──────── Data section ────────

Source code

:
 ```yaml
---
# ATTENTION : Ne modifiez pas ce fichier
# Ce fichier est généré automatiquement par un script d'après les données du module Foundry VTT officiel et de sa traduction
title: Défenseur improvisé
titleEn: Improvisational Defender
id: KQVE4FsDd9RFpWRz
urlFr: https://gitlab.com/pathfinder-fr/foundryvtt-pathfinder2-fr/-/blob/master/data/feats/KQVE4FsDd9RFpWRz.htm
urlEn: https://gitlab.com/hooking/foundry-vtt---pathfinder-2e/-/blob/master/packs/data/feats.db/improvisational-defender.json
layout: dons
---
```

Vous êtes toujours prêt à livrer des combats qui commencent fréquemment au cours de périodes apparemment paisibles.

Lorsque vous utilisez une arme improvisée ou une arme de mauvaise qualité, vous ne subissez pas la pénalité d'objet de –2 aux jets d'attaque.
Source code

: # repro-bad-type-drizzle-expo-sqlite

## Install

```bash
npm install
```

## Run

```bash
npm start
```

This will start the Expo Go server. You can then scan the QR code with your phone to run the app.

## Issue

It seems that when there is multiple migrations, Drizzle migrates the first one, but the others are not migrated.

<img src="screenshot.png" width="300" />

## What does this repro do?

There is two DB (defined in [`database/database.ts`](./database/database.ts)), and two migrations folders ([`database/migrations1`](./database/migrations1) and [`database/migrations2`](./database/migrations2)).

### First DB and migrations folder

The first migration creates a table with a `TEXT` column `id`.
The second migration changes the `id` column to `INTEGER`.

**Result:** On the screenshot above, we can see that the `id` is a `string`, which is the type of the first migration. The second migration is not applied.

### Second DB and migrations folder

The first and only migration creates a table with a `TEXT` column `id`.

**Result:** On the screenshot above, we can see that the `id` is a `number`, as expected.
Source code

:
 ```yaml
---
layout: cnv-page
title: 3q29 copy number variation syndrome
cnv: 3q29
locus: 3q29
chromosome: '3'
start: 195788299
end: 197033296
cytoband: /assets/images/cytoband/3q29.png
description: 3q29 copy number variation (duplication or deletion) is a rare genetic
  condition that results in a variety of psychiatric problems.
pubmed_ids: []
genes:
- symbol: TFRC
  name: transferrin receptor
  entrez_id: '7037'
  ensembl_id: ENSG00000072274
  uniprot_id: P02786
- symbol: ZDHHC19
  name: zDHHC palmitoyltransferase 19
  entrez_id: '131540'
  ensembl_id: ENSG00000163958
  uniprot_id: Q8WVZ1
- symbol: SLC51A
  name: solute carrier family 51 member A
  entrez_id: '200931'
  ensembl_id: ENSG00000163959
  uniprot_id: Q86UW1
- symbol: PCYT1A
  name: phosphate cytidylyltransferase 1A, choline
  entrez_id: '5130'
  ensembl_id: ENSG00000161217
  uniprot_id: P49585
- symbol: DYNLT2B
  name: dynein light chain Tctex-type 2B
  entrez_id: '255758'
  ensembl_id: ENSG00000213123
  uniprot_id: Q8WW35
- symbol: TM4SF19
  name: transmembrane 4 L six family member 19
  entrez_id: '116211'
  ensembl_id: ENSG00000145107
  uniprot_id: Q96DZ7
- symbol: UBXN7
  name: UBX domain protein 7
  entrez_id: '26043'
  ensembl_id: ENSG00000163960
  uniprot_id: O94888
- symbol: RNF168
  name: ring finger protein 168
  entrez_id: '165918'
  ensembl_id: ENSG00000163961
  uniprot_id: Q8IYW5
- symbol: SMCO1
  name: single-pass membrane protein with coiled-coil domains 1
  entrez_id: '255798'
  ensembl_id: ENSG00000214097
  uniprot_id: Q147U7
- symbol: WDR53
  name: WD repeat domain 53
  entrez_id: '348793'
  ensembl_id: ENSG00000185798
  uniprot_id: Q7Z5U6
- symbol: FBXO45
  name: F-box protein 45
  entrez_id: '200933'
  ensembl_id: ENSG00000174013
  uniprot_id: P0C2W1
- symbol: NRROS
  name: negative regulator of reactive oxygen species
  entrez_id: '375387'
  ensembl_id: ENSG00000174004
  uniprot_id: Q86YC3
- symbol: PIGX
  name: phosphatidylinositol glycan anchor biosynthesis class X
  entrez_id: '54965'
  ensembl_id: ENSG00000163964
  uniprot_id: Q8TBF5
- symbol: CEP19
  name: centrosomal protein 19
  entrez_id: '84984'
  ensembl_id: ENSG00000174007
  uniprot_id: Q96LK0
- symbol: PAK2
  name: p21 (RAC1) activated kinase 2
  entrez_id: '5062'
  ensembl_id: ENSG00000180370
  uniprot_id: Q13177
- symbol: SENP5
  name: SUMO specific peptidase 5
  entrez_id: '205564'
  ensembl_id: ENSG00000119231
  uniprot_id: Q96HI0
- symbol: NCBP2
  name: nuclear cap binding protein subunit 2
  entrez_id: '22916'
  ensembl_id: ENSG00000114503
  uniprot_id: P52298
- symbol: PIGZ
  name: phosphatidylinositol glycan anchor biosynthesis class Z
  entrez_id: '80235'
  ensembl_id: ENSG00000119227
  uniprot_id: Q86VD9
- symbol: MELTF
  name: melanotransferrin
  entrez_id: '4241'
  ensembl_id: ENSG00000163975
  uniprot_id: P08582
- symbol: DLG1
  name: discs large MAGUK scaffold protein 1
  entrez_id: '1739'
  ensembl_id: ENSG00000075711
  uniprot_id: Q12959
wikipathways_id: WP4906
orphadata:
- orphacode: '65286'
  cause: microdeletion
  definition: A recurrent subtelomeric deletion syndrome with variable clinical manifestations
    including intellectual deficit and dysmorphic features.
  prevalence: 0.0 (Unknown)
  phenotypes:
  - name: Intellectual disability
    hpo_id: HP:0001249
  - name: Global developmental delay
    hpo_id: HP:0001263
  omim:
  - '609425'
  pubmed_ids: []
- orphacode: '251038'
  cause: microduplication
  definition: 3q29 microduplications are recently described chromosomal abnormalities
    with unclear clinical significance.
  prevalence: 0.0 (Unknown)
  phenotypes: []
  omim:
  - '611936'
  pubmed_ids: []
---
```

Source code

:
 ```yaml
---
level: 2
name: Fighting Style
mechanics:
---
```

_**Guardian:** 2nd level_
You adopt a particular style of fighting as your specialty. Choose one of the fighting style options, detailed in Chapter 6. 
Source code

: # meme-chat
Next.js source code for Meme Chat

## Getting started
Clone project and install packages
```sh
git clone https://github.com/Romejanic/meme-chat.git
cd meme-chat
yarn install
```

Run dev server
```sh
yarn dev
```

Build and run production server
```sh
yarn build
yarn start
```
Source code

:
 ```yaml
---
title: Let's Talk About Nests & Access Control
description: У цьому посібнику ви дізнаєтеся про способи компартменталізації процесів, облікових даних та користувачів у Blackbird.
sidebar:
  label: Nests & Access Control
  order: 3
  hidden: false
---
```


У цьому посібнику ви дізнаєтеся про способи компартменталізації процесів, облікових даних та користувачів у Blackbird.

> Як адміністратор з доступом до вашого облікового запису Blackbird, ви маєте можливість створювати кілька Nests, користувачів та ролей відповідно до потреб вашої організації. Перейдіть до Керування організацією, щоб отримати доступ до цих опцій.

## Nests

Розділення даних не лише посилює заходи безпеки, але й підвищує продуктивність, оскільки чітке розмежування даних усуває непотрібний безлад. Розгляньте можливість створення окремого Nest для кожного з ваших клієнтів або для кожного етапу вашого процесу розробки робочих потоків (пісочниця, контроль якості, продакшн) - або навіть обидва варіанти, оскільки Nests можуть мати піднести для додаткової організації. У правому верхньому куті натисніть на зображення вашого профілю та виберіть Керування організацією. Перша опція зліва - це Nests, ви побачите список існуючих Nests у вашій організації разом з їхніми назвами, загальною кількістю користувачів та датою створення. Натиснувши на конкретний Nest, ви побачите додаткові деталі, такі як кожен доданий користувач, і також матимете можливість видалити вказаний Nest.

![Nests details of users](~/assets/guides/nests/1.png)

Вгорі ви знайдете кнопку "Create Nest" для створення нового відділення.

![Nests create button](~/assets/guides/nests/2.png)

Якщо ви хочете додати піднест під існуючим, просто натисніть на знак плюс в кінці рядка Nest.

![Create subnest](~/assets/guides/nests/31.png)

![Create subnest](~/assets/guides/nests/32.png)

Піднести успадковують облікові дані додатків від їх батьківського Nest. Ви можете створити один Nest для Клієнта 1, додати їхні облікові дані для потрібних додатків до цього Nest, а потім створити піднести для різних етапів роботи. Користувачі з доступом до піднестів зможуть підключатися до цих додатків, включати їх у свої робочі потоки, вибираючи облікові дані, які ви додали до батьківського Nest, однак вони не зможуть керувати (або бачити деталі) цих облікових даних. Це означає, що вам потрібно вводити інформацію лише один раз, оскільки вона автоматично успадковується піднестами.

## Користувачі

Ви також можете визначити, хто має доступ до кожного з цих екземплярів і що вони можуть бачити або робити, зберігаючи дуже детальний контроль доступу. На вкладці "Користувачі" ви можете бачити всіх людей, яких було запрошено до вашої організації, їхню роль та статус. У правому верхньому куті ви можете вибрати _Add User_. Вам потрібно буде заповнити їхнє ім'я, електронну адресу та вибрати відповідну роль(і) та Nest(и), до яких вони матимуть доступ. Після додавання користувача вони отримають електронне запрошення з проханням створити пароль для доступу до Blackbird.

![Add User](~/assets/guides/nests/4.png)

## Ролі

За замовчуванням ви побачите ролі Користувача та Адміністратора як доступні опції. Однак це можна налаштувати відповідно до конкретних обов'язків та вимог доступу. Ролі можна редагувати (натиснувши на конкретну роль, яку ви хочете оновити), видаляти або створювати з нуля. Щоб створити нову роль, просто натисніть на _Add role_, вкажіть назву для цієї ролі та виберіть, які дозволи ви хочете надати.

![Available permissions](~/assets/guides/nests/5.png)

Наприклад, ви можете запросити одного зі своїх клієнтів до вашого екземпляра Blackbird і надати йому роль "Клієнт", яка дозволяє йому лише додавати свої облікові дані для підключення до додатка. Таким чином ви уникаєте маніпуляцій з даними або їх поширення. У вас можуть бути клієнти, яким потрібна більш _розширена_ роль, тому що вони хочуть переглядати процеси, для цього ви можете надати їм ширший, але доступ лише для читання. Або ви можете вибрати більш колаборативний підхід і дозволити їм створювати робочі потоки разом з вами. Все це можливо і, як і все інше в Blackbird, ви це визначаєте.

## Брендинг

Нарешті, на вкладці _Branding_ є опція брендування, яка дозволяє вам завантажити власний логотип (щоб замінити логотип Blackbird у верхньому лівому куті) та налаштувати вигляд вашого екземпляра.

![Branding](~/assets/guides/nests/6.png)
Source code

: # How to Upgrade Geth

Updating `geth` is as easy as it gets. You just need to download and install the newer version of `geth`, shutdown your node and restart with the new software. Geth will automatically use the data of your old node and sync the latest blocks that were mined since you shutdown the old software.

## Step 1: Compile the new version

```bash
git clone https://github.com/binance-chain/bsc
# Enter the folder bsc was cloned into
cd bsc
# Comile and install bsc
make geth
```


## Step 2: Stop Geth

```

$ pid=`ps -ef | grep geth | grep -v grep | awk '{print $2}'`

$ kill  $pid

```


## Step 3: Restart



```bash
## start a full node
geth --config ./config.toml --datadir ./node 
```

────────

◆ Exercise description:
Go over the data and return every line that includes the word "blob".

◆ Written solution:
urlFr: https://gitlab.com/pathfinder-fr/foundryvtt-pathfinder2-fr/-/blob/master/data/feats/KQVE4FsDd9RFpWRz.htm
urlEn: https://gitlab.com/hooking/foundry-vtt---pathfinder-2e/-/blob/master/packs/data/feats.db/improvisational-defender.json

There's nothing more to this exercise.